> _Directions_: Your copy should match the entries exactly, with the pictures left out.

> _Data provided_:
↓↓↓
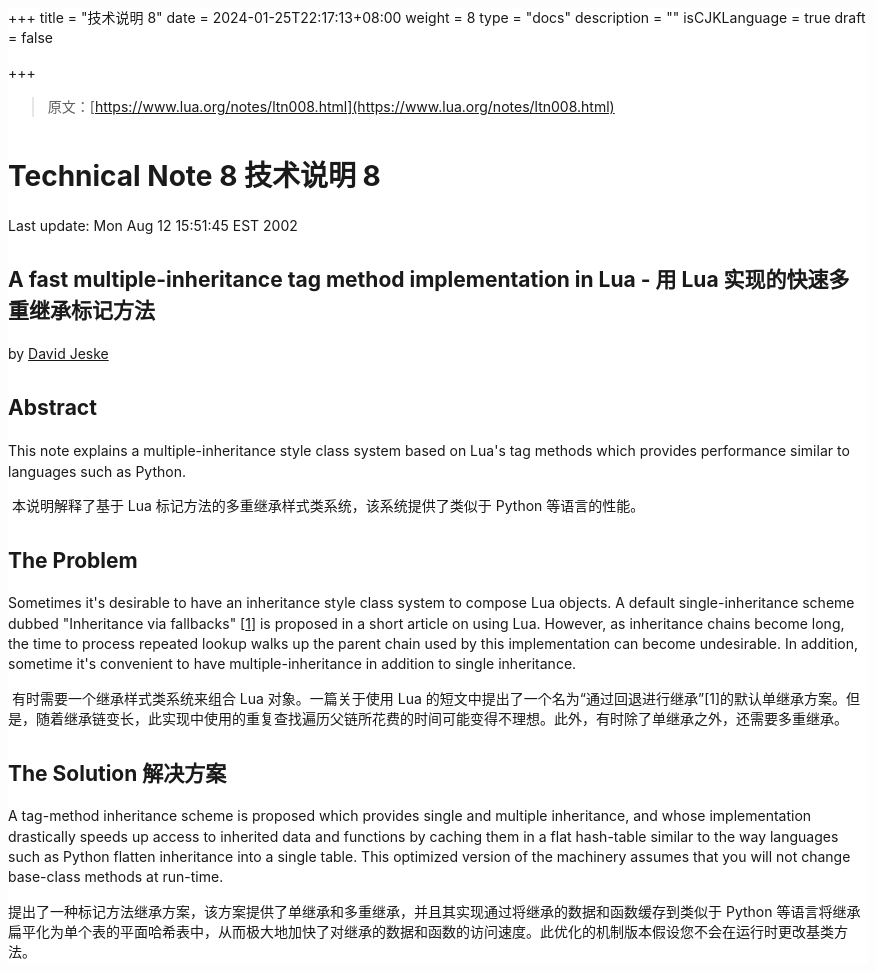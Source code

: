 +++
title = "技术说明 8"
date = 2024-01-25T22:17:13+08:00
weight = 8
type = "docs"
description = ""
isCJKLanguage = true
draft = false

+++

> 原文：[https://www.lua.org/notes/ltn008.html](https://www.lua.org/notes/ltn008.html)

# Technical Note 8 技术说明 8

Last update: Mon Aug 12 15:51:45 EST 2002

## A fast multiple-inheritance tag method implementation in Lua - 用 Lua 实现的快速多重继承标记方法

by [David Jeske](http://mozart.chat.net/~jeske/)

##  Abstract

This note explains a multiple-inheritance style class system based on Lua's tag methods which provides performance similar to languages such as Python.

​	本说明解释了基于 Lua 标记方法的多重继承样式类系统，该系统提供了类似于 Python 等语言的性能。

##  The Problem 

Sometimes it's desirable to have an inheritance style class system to compose Lua objects. A default single-inheritance scheme dubbed "Inheritance via fallbacks" [[1](https://www.lua.org/notes/ltn008.html#1)] is proposed in a short article on using Lua. However, as inheritance chains become long, the time to process repeated lookup walks up the parent chain used by this implementation can become undesirable. In addition, sometime it's convenient to have multiple-inheritance in addition to single inheritance.

​	有时需要一个继承样式类系统来组合 Lua 对象。一篇关于使用 Lua 的短文中提出了一个名为“通过回退进行继承”[1]的默认单继承方案。但是，随着继承链变长，此实现中使用的重复查找遍历父链所花费的时间可能变得不理想。此外，有时除了单继承之外，还需要多重继承。

##  The Solution 解决方案

A tag-method inheritance scheme is proposed which provides single and multiple inheritance, and whose implementation drastically speeds up access to inherited data and functions by caching them in a flat hash-table similar to the way languages such as Python flatten inheritance into a single table. This optimized version of the machinery assumes that you will not change base-class methods at run-time.

​	提出了一种标记方法继承方案，该方案提供了单继承和多重继承，并且其实现通过将继承的数据和函数缓存到类似于 Python 等语言将继承扁平化为单个表的平面哈希表中，从而极大地加快了对继承的数据和函数的访问速度。此优化的机制版本假设您不会在运行时更改基类方法。
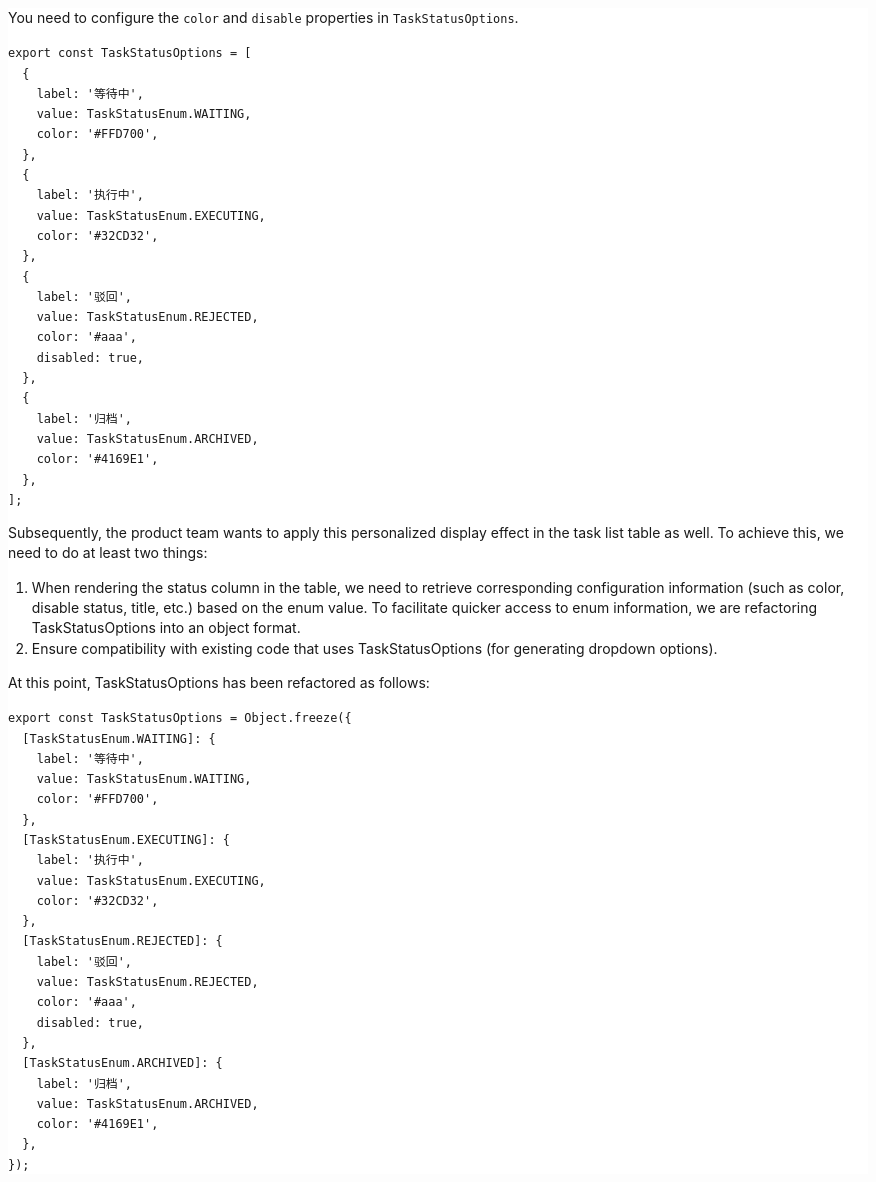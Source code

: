 You need to configure the `color` and `disable` properties in `TaskStatusOptions`.

```
export const TaskStatusOptions = [
  {
    label: '等待中',
    value: TaskStatusEnum.WAITING,
    color: '#FFD700',
  },
  {
    label: '执行中',
    value: TaskStatusEnum.EXECUTING,
    color: '#32CD32',
  },
  {
    label: '驳回',
    value: TaskStatusEnum.REJECTED,
    color: '#aaa',
    disabled: true,
  },
  {
    label: '归档',
    value: TaskStatusEnum.ARCHIVED,
    color: '#4169E1',
  },
];
```

Subsequently, the product team wants to apply this personalized display effect in the task list table as well. To achieve this, we need to do at least two things:

1. When rendering the status column in the table, we need to retrieve corresponding configuration information (such as color, disable status, title, etc.) based on the enum value. To facilitate quicker access to enum information, we are refactoring TaskStatusOptions into an object format.
2. Ensure compatibility with existing code that uses TaskStatusOptions (for generating dropdown options).

At this point, TaskStatusOptions has been refactored as follows:

```
export const TaskStatusOptions = Object.freeze({
  [TaskStatusEnum.WAITING]: {
    label: '等待中',
    value: TaskStatusEnum.WAITING,
    color: '#FFD700',
  },
  [TaskStatusEnum.EXECUTING]: {
    label: '执行中',
    value: TaskStatusEnum.EXECUTING,
    color: '#32CD32',
  },
  [TaskStatusEnum.REJECTED]: {
    label: '驳回',
    value: TaskStatusEnum.REJECTED,
    color: '#aaa',
    disabled: true,
  },
  [TaskStatusEnum.ARCHIVED]: {
    label: '归档',
    value: TaskStatusEnum.ARCHIVED,
    color: '#4169E1',
  },
});
```


  [TaskStatusEnum.EXECUTING]: {……}
  [TaskStatusEnum.WAITING]: {……},
  [TaskStatusEnum.REJECTED]: {……},
  [TaskStatusEnum.ARCHIVED]: {……},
↑↑↑
> _Exercise solution_:
Source code

: +++
title = "技术说明 8"
date = 2024-01-25T22:17:13+08:00
weight = 8
type = "docs"
description = ""
isCJKLanguage = true
draft = false

+++

> 原文：[https://www.lua.org/notes/ltn008.html](https://www.lua.org/notes/ltn008.html)

# Technical Note 8 技术说明 8

Last update: Mon Aug 12 15:51:45 EST 2002

## A fast multiple-inheritance tag method implementation in Lua - 用 Lua 实现的快速多重继承标记方法

by [David Jeske](http://mozart.chat.net/~jeske/)

##  Abstract

This note explains a multiple-inheritance style class system based on Lua's tag methods which provides performance similar to languages such as Python.

​	本说明解释了基于 Lua 标记方法的多重继承样式类系统，该系统提供了类似于 Python 等语言的性能。

##  The Problem 

Sometimes it's desirable to have an inheritance style class system to compose Lua objects. A default single-inheritance scheme dubbed "Inheritance via fallbacks" [[1](https://www.lua.org/notes/ltn008.html#1)] is proposed in a short article on using Lua. However, as inheritance chains become long, the time to process repeated lookup walks up the parent chain used by this implementation can become undesirable. In addition, sometime it's convenient to have multiple-inheritance in addition to single inheritance.

​	有时需要一个继承样式类系统来组合 Lua 对象。一篇关于使用 Lua 的短文中提出了一个名为“通过回退进行继承”[1]的默认单继承方案。但是，随着继承链变长，此实现中使用的重复查找遍历父链所花费的时间可能变得不理想。此外，有时除了单继承之外，还需要多重继承。

##  The Solution 解决方案

A tag-method inheritance scheme is proposed which provides single and multiple inheritance, and whose implementation drastically speeds up access to inherited data and functions by caching them in a flat hash-table similar to the way languages such as Python flatten inheritance into a single table. This optimized version of the machinery assumes that you will not change base-class methods at run-time.

​	提出了一种标记方法继承方案，该方案提供了单继承和多重继承，并且其实现通过将继承的数据和函数缓存到类似于 Python 等语言将继承扁平化为单个表的平面哈希表中，从而极大地加快了对继承的数据和函数的访问速度。此优化的机制版本假设您不会在运行时更改基类方法。
Source code

: You need to configure the `color` and `disable` properties in `TaskStatusOptions`.

```
export const TaskStatusOptions = [
  {
    label: '等待中',
    value: TaskStatusEnum.WAITING,
    color: '#FFD700',
  },
  {
    label: '执行中',
    value: TaskStatusEnum.EXECUTING,
    color: '#32CD32',
  },
  {
    label: '驳回',
    value: TaskStatusEnum.REJECTED,
    color: '#aaa',
    disabled: true,
  },
  {
    label: '归档',
    value: TaskStatusEnum.ARCHIVED,
    color: '#4169E1',
  },
];
```

Subsequently, the product team wants to apply this personalized display effect in the task list table as well. To achieve this, we need to do at least two things:

1. When rendering the status column in the table, we need to retrieve corresponding configuration information (such as color, disable status, title, etc.) based on the enum value. To facilitate quicker access to enum information, we are refactoring TaskStatusOptions into an object format.
2. Ensure compatibility with existing code that uses TaskStatusOptions (for generating dropdown options).

At this point, TaskStatusOptions has been refactored as follows:

```
export const TaskStatusOptions = Object.freeze({
  [TaskStatusEnum.WAITING]: {
    label: '等待中',
    value: TaskStatusEnum.WAITING,
    color: '#FFD700',
  },
  [TaskStatusEnum.EXECUTING]: {
    label: '执行中',
    value: TaskStatusEnum.EXECUTING,
    color: '#32CD32',
  },
  [TaskStatusEnum.REJECTED]: {
    label: '驳回',
    value: TaskStatusEnum.REJECTED,
    color: '#aaa',
    disabled: true,
  },
  [TaskStatusEnum.ARCHIVED]: {
    label: '归档',
    value: TaskStatusEnum.ARCHIVED,
    color: '#4169E1',
  },
});
```


  [TaskStatusEnum.EXECUTING]: {……}
  [TaskStatusEnum.WAITING]: {……},
  [TaskStatusEnum.REJECTED]: {……},
  [TaskStatusEnum.ARCHIVED]: {……},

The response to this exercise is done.